Under the totality of circumstances, in the present case, there was probable cause for Maldonado to arrest the defendant. After the initial stop of the defendant’s vehicle for a seat belt violation, Maldonado approached the vehicle to obtain the defendant’s license and regis*747tration when he detected the odor of marijuana in the vehicle. Following a check of the defendant’s license and registration, from which he learned that the defendant had a history of drug-related offenses, Maldonado lawfully asked the defendant to exit the vehicle. See State v. Dukes, supra, 209 Conn. 122. Once the defendant was outside of the vehicle, Maldonado asked the defendant if he had any illegal narcotics or contraband in the vehicle or on his person. The defendant responded in the affirmative and removed three “dime bags” of a marijuana-like substance from his pocket. At this point, Maldonado had sufficient probable cause to place the defendant under arrest because the facts and circumstances within his knowledge were sufficient to warrant a person of reasonable caution to believe that a felony had been committed.

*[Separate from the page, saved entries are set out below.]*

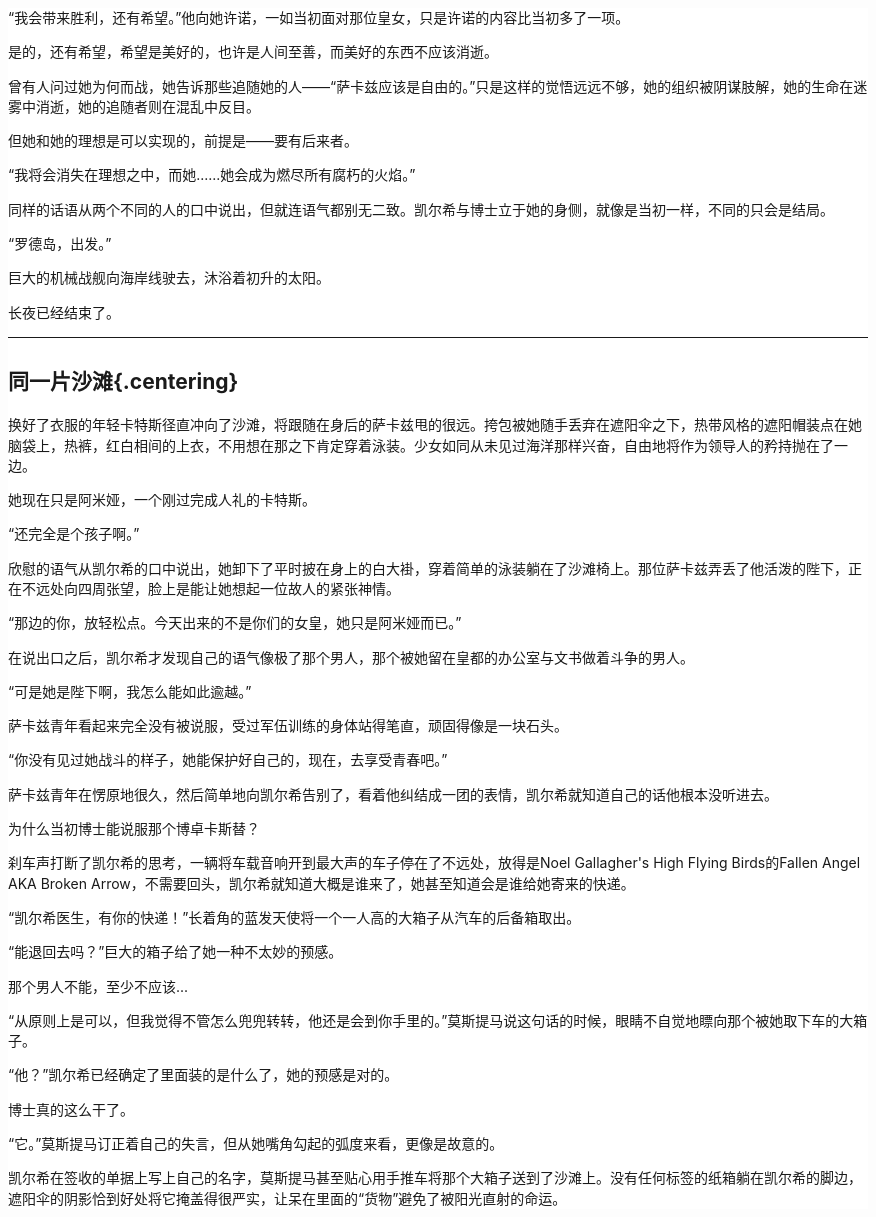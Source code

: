 “我会带来胜利，还有希望。”他向她许诺，一如当初面对那位皇女，只是许诺的内容比当初多了一项。

是的，还有希望，希望是美好的，也许是人间至善，而美好的东西不应该消逝。

曾有人问过她为何而战，她告诉那些追随她的人——“萨卡兹应该是自由的。”只是这样的觉悟远远不够，她的组织被阴谋肢解，她的生命在迷雾中消逝，她的追随者则在混乱中反目。

但她和她的理想是可以实现的，前提是——要有后来者。

“我将会消失在理想之中，而她......她会成为燃尽所有腐朽的火焰。”

同样的话语从两个不同的人的口中说出，但就连语气都别无二致。凯尔希与博士立于她的身侧，就像是当初一样，不同的只会是结局。

“罗德岛，出发。”

巨大的机械战舰向海岸线驶去，沐浴着初升的太阳。

长夜已经结束了。

---

## 同一片沙滩{.centering}

换好了衣服的年轻卡特斯径直冲向了沙滩，将跟随在身后的萨卡兹甩的很远。挎包被她随手丢弃在遮阳伞之下，热带风格的遮阳帽装点在她脑袋上，热裤，红白相间的上衣，不用想在那之下肯定穿着泳装。少女如同从未见过海洋那样兴奋，自由地将作为领导人的矜持抛在了一边。

她现在只是阿米娅，一个刚过完成人礼的卡特斯。

“还完全是个孩子啊。”

欣慰的语气从凯尔希的口中说出，她卸下了平时披在身上的白大褂，穿着简单的泳装躺在了沙滩椅上。那位萨卡兹弄丢了他活泼的陛下，正在不远处向四周张望，脸上是能让她想起一位故人的紧张神情。

“那边的你，放轻松点。今天出来的不是你们的女皇，她只是阿米娅而已。”

在说出口之后，凯尔希才发现自己的语气像极了那个男人，那个被她留在皇都的办公室与文书做着斗争的男人。

“可是她是陛下啊，我怎么能如此逾越。”

萨卡兹青年看起来完全没有被说服，受过军伍训练的身体站得笔直，顽固得像是一块石头。

“你没有见过她战斗的样子，她能保护好自己的，现在，去享受青春吧。”

萨卡兹青年在愣原地很久，然后简单地向凯尔希告别了，看着他纠结成一团的表情，凯尔希就知道自己的话他根本没听进去。

为什么当初博士能说服那个博卓卡斯替？

刹车声打断了凯尔希的思考，一辆将车载音响开到最大声的车子停在了不远处，放得是Noel Gallagher's High Flying Birds的Fallen Angel AKA Broken Arrow，不需要回头，凯尔希就知道大概是谁来了，她甚至知道会是谁给她寄来的快递。

“凯尔希医生，有你的快递！”长着角的蓝发天使将一个一人高的大箱子从汽车的后备箱取出。

“能退回去吗？”巨大的箱子给了她一种不太妙的预感。

那个男人不能，至少不应该...

“从原则上是可以，但我觉得不管怎么兜兜转转，他还是会到你手里的。”莫斯提马说这句话的时候，眼睛不自觉地瞟向那个被她取下车的大箱子。

“他？”凯尔希已经确定了里面装的是什么了，她的预感是对的。

博士真的这么干了。

“它。”莫斯提马订正着自己的失言，但从她嘴角勾起的弧度来看，更像是故意的。

凯尔希在签收的单据上写上自己的名字，莫斯提马甚至贴心用手推车将那个大箱子送到了沙滩上。没有任何标签的纸箱躺在凯尔希的脚边，遮阳伞的阴影恰到好处将它掩盖得很严实，让呆在里面的“货物”避免了被阳光直射的命运。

Having determined that the warrantless arrest of the defendant was lawful, we next turn to the subsequent search of the defendant’s vehicle and seizure of additional “dime bags” of marijuana and a “white powdery rock-like substance.” “Under both the federal and the state constitutions, a warrantless search and seizure is per se unreasonable, subject to a few well defined exceptions. . . . One of those exceptions is a search incident to a lawful arrest. It is an established rule that a properly conducted warrantless search incident to a lawful arrest is itself lawful. . . . Thus, if the defendant’s arrest was lawful, the subsequent warrantless search of his person also was lawful. . . . Moreover, when police make a lawful custodial arrest of an occupant of an automobile, and the arrestee is detained at the scene, police may contemporaneously search without a warrant the interior passenger compartment of the automobile. . . . The passenger compartment encompasses all space reachable without exiting the vehicle.” (Citation omitted; internal quotation marks omitted.) State v. Mounds, 81 Conn. App. 361, 366-67, *748840 A.2d 29, cert. denied, 268 Conn. 914, 845 A.2d 416 (2004). In light of our determination that the arrest of the defendant was lawful, we also must conclude that the ensuing search of the vehicle, where illegal narcotics were found under the driver’s seat, was lawful as a search incident to a lawful arrest.5

II

The defendant next claims that the court improperly failed to balance the conflicting testimony of two witnesses in denying his motion to suppress. Specifically, the defendant argues that the court’s factual finding that Morales was not wearing a seat belt should be overturned because it rests implicitly on Maldonado’s version of the events at issue and that, in light of Morales’ contradictory testimony, Maldonado’s version of the events was not credible.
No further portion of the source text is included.